Leap expects to file an application with the FCC in the near future to transfer
the ChaseTel license to the Company. The bases of the comments filed in
opposition to the AirGate license transfer application would also apply to the
application to transfer the ChaseTel license. The two properties are intended to
serve as initial test markets for Leap's strategy of providing a flat-rate
wireless local area telephone service targeted at the mass consumer market.

    After the close of the first quarter of fiscal 1999, Chilesat met its
obligation to complete certain network build-out milestones as required by its
licensing agreement with the Chilean government.

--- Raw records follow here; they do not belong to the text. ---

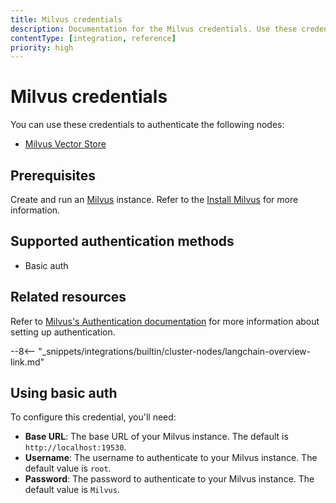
 ```yaml
---
title: Milvus credentials
description: Documentation for the Milvus credentials. Use these credentials to authenticate Milvus in n8n, a workflow automation platform.
contentType: [integration, reference]
priority: high
---
```


# Milvus credentials

You can use these credentials to authenticate the following nodes:

* [Milvus Vector Store](/integrations/builtin/cluster-nodes/root-nodes/n8n-nodes-langchain.vectorstoremilvus.md)

## Prerequisites

Create and run an [Milvus](https://milvus.io/) instance. Refer to the [Install Milvus](https://milvus.io/docs/install-overview.md) for more information.

## Supported authentication methods

- Basic auth

## Related resources

Refer to [Milvus's Authentication documentation](https://milvus.io/docs/authenticate.md?tab=docker#Authenticate-User-Access) for more information about setting up authentication.

--8<-- "_snippets/integrations/builtin/cluster-nodes/langchain-overview-link.md"

## Using basic auth

To configure this credential, you'll need:

* **Base URL**: The base URL of your Milvus instance. The default is `http://localhost:19530`.
* **Username**: The username to authenticate to your Milvus instance. The default value is `root`.
* **Password**: The password to authenticate to your Milvus instance. The default value is `Milvus`.
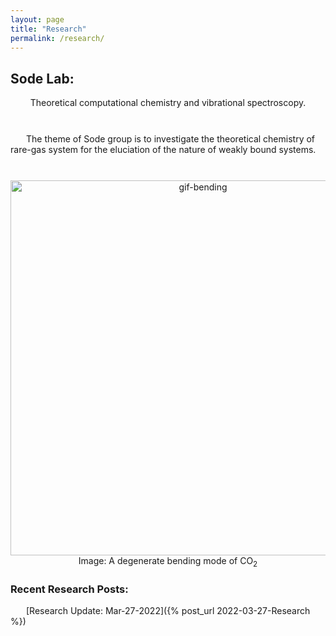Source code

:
 ```yaml
---
layout: page
title: "Research"
permalink: /research/
---
```

<style type="text/css" media="screen">
  .container {
    margin: 10px auto;
    max-width: 600px;
    text-align: center;
  }
  h1 {
    margin: 30px 0;
    font-size: 4em;
    line-height: 1;
    letter-spacing: -1px;
  }
  
  p { text-indent: 25px; 
  }
  
  p2 {
  }
</style>

## Sode Lab:
<div class="container">
Theoretical computational chemistry and vibrational spectroscopy.</div>

<br>
<p>
The theme of Sode group is to investigate the theoretical chemistry of rare-gas system for the eluciation of the nature of weakly bound systems.</p>


<br>

<div class="container">
<img src="https://i.ibb.co/YLX2tXt/gif-bending.gif" alt="gif-bending" width="600">
<p2>Image: A degenerate bending mode of CO<sub>2</sub>
</p2>
</div>


### Recent Research Posts: 
<!-- For now I've gotten the feed to just work if you use the following template below. 
will have to come back later to find out a better solution. 
https://stackoverflow.com/questions/31480030/jekyll-link-to-posts-from-pages -->

[Research Update: Mar-27-2022]({% post_url 2022-03-27-Research %})


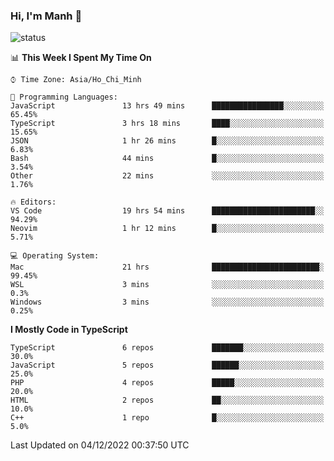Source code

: ### Hi, I'm Manh 👋

![status](https://badge.stateful.com/manhhn01/status.svg)

<!--START_SECTION:waka-->
📊 **This Week I Spent My Time On** 

```text
⌚︎ Time Zone: Asia/Ho_Chi_Minh

💬 Programming Languages: 
JavaScript               13 hrs 49 mins      ████████████████░░░░░░░░░   65.45% 
TypeScript               3 hrs 18 mins       ████░░░░░░░░░░░░░░░░░░░░░   15.65% 
JSON                     1 hr 26 mins        █░░░░░░░░░░░░░░░░░░░░░░░░   6.83% 
Bash                     44 mins             █░░░░░░░░░░░░░░░░░░░░░░░░   3.54% 
Other                    22 mins             ░░░░░░░░░░░░░░░░░░░░░░░░░   1.76%

🔥 Editors: 
VS Code                  19 hrs 54 mins      ███████████████████████░░   94.29% 
Neovim                   1 hr 12 mins        █░░░░░░░░░░░░░░░░░░░░░░░░   5.71%

💻 Operating System: 
Mac                      21 hrs              ████████████████████████░   99.45% 
WSL                      3 mins              ░░░░░░░░░░░░░░░░░░░░░░░░░   0.3% 
Windows                  3 mins              ░░░░░░░░░░░░░░░░░░░░░░░░░   0.25%

```

**I Mostly Code in TypeScript** 

```text
TypeScript               6 repos             ███████░░░░░░░░░░░░░░░░░░   30.0% 
JavaScript               5 repos             ██████░░░░░░░░░░░░░░░░░░░   25.0% 
PHP                      4 repos             █████░░░░░░░░░░░░░░░░░░░░   20.0% 
HTML                     2 repos             ██░░░░░░░░░░░░░░░░░░░░░░░   10.0% 
C++                      1 repo              █░░░░░░░░░░░░░░░░░░░░░░░░   5.0%

```



 Last Updated on 04/12/2022 00:37:50 UTC
<!--END_SECTION:waka-->

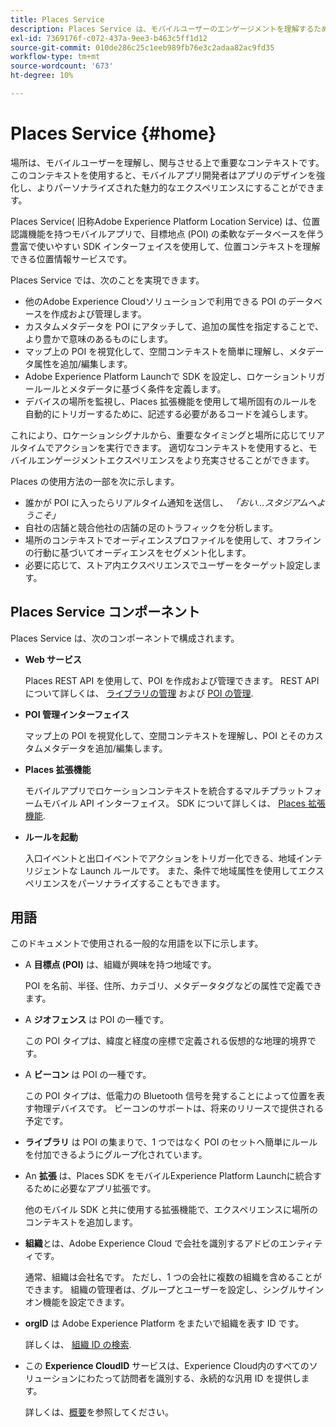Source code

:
 ```yaml
---
title: Places Service
description: Places Service は、モバイルユーザーのエンゲージメントを理解するための重要なコンテキストです。 このコンテキストを使用すると、モバイルアプリ開発者はアプリのデザインを強化し、よりパーソナライズされた魅力的なエクスペリエンスにすることができます。
exl-id: 7369176f-c072-437a-9ee3-b463c5ff1d12
source-git-commit: 010de286c25c1eeb989fb76e3c2adaa82ac9fd35
workflow-type: tm+mt
source-wordcount: '673'
ht-degree: 10%

---
```


# Places Service {#home}

場所は、モバイルユーザーを理解し、関与させる上で重要なコンテキストです。 このコンテキストを使用すると、モバイルアプリ開発者はアプリのデザインを強化し、よりパーソナライズされた魅力的なエクスペリエンスにすることができます。

Places Service( 旧称Adobe Experience Platform Location Service) は、位置認識機能を持つモバイルアプリで、目標地点 (POI) の柔軟なデータベースを伴う豊富で使いやすい SDK インターフェイスを使用して、位置コンテキストを理解できる位置情報サービスです。

Places Service では、次のことを実現できます。

* 他のAdobe Experience Cloudソリューションで利用できる POI のデータベースを作成および管理します。
* カスタムメタデータを POI にアタッチして、追加の属性を指定することで、より豊かで意味のあるものにします。
* マップ上の POI を視覚化して、空間コンテキストを簡単に理解し、メタデータ属性を追加/編集します。
* Adobe Experience Platform Launchで SDK を設定し、ロケーショントリガールールとメタデータに基づく条件を定義します。
* デバイスの場所を監視し、Places 拡張機能を使用して場所固有のルールを自動的にトリガーするために、記述する必要があるコードを減らします。

これにより、ロケーションシグナルから、重要なタイミングと場所に応じてリアルタイムでアクションを実行できます。 適切なコンテキストを使用すると、モバイルエンゲージメントエクスペリエンスをより充実させることができます。

Places の使用方法の一部を次に示します。

* 誰かが POI に入ったらリアルタイム通知を送信し、 *「おい…スタジアムへようこそ」*
* 自社の店舗と競合他社の店舗の足のトラフィックを分析します。
* 場所のコンテキストでオーディエンスプロファイルを使用して、オフラインの行動に基づいてオーディエンスをセグメント化します。
* 必要に応じて、ストア内エクスペリエンスでユーザーをターゲット設定します。

## Places Service コンポーネント

Places Service は、次のコンポーネントで構成されます。

* **Web サービス**

   Places REST API を使用して、POI を作成および管理できます。 REST API について詳しくは、 [ライブラリの管理](/help/web-service-api/api-usage/manage-libraries/manage-libraries.md) および [POI の管理](/help/web-service-api/api-usage/manage-pois/manage-pois.md).

* **POI 管理インターフェイス**

   マップ上の POI を視覚化して、空間コンテキストを理解し、POI とそのカスタムメタデータを追加/編集します。

* **Places 拡張機能**

   モバイルアプリでロケーションコンテキストを統合するマルチプラットフォームモバイル API インターフェイス。 SDK について詳しくは、 [Places 拡張機能](/help/places-ext-aep-sdks/places-extension/places-extension.md).

* **ルールを起動**

   入口イベントと出口イベントでアクションをトリガー化できる、地域インテリジェントな Launch ルールです。 また、条件で地域属性を使用してエクスペリエンスをパーソナライズすることもできます。

## 用語

このドキュメントで使用される一般的な用語を以下に示します。

* A **目標点 (POI)** は、組織が興味を持つ地域です。

   POI を名前、半径、住所、カテゴリ、メタデータタグなどの属性で定義できます。

* A **ジオフェンス** は POI の一種です。

   この POI タイプは、緯度と経度の座標で定義される仮想的な地理的境界です。

* A **ビーコン** は POI の一種です。

   この POI タイプは、低電力の Bluetooth 信号を発することによって位置を表す物理デバイスです。 ビーコンのサポートは、将来のリリースで提供される予定です。

* **ライブラリ** は POI の集まりで、1 つではなく POI のセットへ簡単にルールを付加できるようにグループ化されています。

* An **拡張** は、Places SDK をモバイルExperience Platform Launchに統合するために必要なアプリ拡張です。

   他のモバイル SDK と共に使用する拡張機能で、エクスペリエンスに場所のコンテキストを追加します。

* **組織**&#x200B;とは、Adobe Experience Cloud で会社を識別するアドビのエンティティです。

   通常、組織は会社名です。 ただし、1 つの会社に複数の組織を含めることができます。 組織の管理者は、グループとユーザーを設定し、シングルサインオン機能を設定できます。

* **orgID** は Adobe Experience Platform をまたいで組織を表す ID です。

   詳しくは、 [組織 ID の検索](https://forums.adobe.com/thread/2339895).

* この **Experience CloudID** サービスは、Experience Cloud内のすべてのソリューションにわたって訪問者を識別する、永続的な汎用 ID を提供します。

   詳しくは、[概要](https://docs.adobe.com/content/help/ja-JP/id-service/using/intro/overview.html)を参照してください。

    Leap and its operating companies (the "Leap Wireless Operating Companies")
are in the early stages of development and are subject to the risks inherent in
establishing a new business enterprise. Leap's results of operations must be
considered in light of the risks, expenses and difficulties encountered by
companies at this stage of development, particularly companies involved in new
and rapidly evolving international markets and companies experiencing rapid
growth.

    As of the end of the first quarter of fiscal 1999, the Leap Wireless
Operating Companies had not commenced significant commercial revenue generating
operations, and Leap has no other current sources of operating income. Revenues
of the operating companies will be derived primarily from fees and usage charges
after they begin commercial operations. Other sources of revenue may include
equipment sales and activation fees. Start-up wireless telecommunications
companies typically require substantial capital


                                       15
   16


expenditures for the construction of their networks, license fees and license
acquisition costs. These costs are generally capitalized. In addition, such
companies typically incur significant marketing and other expenses as they begin
commercial operations. Accordingly, as the Leap Wireless Operating Companies
incur increased operating costs and begin to amortize capitalized start-up
costs, Leap's proportionate share of the net losses of its operating companies
will grow.

RESULTS OF OPERATIONS

FIRST QUARTER FISCAL YEAR 1999 COMPARED TO FIRST QUARTER FISCAL YEAR 1998

    The Company's net loss in the first quarter of fiscal 1999 was $11.4 million
compared to a net loss of $1.7 million in the corresponding period of the prior
fiscal year.

    Equity in net loss of unconsolidated wireless operating companies for the
first quarter of fiscal 1999 was $7.5 million, compared to $1.0 million for the
first quarter of fiscal 1998. The increase consisted primarily of increased Leap
Wireless Operating Company expenses (such as salaries and related benefits,
overhead expenses and professional and consulting fees) associated with license
acquisitions, network development, and marketing activities, increased interest
expense on borrowings, and losses from Orrengrove Investments Ltd., which was
acquired during fiscal 1998.

    General and administrative expenses were $4.4 million in the first quarter
of fiscal 1999, compared to $0.7 million in the same period in the prior fiscal
year. The increase is attributed primarily to increased Company staffing and
business development activity related to creating a wireless operating company
in the United States. The Company expects that general and administrative
expenses will continue to increase and that the amounts presented will not be
indicative of future periods due to the pending acquisition and consolidation of
ChaseTel. The Company also expects that it will continue to add to its
managerial resources as it expands its involvement in wireless projects in
various other parts of the world.

    Interest income for the first quarter of fiscal 1999 was $1.5 million,
primarily from the Company's loans to the Leap Wireless Operating Companies.
Interest expense for the first quarter of fiscal 1999 was $1.0 million due to
borrowings from banks and under the credit facility with QUALCOMM. There was no
interest income or expense during the first quarter of fiscal 1998.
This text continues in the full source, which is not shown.